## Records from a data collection

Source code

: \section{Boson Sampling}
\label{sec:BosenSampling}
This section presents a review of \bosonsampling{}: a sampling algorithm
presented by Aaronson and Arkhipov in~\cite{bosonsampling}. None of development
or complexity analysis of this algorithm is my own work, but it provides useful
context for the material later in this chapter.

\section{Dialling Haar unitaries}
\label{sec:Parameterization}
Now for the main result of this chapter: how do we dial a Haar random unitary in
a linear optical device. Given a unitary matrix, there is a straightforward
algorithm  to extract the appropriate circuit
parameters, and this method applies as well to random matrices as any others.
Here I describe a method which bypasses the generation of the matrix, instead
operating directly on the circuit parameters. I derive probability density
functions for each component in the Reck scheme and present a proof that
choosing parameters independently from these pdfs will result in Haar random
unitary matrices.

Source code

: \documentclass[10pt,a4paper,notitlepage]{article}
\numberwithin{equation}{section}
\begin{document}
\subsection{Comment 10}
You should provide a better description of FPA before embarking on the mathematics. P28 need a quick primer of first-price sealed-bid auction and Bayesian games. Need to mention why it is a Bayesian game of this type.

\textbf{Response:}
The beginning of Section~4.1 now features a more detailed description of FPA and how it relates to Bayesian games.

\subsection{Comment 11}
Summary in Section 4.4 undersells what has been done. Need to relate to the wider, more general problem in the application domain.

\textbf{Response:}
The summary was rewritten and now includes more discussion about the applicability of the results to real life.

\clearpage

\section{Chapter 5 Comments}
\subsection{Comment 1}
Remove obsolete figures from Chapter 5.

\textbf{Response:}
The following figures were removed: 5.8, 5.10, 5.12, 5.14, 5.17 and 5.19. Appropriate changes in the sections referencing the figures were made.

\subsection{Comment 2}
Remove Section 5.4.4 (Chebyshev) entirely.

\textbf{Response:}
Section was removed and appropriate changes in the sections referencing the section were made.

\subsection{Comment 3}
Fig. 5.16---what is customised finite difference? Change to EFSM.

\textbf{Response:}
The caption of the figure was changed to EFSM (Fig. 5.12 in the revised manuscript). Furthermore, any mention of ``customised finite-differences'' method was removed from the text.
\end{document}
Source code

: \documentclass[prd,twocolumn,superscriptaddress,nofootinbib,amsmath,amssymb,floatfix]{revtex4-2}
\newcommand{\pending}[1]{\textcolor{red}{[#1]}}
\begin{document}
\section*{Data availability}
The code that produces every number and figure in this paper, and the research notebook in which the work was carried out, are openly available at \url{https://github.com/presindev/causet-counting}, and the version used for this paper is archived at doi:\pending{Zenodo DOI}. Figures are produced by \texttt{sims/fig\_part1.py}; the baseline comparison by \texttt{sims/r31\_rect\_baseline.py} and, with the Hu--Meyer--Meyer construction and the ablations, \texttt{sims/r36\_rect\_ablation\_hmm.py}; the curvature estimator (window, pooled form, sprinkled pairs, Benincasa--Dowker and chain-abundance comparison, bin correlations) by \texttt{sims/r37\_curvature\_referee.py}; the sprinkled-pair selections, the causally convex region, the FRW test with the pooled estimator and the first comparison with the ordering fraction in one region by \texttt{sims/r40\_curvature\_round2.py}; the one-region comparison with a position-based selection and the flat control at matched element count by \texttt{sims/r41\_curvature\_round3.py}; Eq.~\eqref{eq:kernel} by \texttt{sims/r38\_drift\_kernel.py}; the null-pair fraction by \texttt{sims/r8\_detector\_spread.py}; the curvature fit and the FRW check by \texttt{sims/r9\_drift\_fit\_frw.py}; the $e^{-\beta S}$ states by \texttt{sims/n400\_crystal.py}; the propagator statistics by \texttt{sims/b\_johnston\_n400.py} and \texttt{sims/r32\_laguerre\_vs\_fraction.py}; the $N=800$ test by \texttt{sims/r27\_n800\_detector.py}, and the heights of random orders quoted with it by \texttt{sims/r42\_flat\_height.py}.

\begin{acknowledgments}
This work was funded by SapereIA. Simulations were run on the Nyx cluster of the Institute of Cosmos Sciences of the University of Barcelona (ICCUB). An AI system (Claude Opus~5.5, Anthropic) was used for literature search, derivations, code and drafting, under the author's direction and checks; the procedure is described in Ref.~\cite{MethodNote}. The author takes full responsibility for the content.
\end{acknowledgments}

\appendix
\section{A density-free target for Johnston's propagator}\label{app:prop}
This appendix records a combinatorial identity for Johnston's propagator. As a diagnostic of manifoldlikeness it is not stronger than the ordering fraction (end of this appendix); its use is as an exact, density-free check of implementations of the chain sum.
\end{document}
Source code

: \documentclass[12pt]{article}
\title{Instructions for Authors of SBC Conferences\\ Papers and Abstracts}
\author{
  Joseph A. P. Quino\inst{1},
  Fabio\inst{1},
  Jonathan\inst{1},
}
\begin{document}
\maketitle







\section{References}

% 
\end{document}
==
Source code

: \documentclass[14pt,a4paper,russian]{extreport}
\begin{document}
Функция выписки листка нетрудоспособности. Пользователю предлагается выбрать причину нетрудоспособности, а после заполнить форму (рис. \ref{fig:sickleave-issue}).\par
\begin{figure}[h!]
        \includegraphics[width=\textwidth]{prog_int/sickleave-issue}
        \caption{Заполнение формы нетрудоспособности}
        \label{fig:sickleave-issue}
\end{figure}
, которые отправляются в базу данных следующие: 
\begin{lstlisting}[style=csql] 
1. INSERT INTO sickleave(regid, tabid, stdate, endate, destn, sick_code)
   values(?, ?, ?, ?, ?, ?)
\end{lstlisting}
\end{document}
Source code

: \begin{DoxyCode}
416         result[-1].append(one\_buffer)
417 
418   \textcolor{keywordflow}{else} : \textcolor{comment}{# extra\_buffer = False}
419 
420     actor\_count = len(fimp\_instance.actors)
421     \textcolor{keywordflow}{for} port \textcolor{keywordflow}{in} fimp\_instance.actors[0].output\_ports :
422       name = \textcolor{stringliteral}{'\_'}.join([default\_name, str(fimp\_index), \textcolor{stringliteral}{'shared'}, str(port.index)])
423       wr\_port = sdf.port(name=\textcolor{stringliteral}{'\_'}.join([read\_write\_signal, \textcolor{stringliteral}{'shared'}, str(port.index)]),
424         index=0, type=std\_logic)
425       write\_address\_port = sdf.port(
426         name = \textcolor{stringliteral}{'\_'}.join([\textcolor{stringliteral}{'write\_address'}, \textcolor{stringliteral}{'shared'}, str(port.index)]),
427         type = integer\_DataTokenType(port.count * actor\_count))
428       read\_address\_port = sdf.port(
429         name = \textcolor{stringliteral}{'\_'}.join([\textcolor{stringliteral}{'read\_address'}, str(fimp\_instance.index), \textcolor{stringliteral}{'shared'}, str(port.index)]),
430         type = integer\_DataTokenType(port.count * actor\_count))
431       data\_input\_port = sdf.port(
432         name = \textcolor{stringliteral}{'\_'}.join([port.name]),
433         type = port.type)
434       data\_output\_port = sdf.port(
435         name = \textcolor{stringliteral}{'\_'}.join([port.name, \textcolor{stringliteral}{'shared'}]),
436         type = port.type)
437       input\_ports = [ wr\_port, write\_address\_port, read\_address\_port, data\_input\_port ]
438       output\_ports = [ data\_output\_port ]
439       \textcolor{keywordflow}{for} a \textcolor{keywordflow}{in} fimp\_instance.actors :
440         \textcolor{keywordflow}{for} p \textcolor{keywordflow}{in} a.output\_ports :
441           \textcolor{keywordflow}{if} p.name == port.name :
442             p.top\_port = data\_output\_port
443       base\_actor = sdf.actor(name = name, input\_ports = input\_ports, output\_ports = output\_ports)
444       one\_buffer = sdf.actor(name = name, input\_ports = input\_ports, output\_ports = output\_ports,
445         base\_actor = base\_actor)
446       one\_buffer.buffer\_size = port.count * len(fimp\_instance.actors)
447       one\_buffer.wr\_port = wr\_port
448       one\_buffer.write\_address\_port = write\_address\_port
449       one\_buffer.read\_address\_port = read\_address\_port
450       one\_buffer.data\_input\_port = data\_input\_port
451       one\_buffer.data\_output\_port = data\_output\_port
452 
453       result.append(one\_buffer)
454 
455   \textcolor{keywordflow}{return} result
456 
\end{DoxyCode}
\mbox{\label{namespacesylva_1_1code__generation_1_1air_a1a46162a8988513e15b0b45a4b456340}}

## Task requirements
Scan the records above for the word "customised". Copy each line that has it.

## Response to this task
Fig. 5.16---what is customised finite difference? Change to EFSM.
The caption of the figure was changed to EFSM (Fig. 5.12 in the revised manuscript). Furthermore, any mention of ``customised finite-differences'' method was removed from the text.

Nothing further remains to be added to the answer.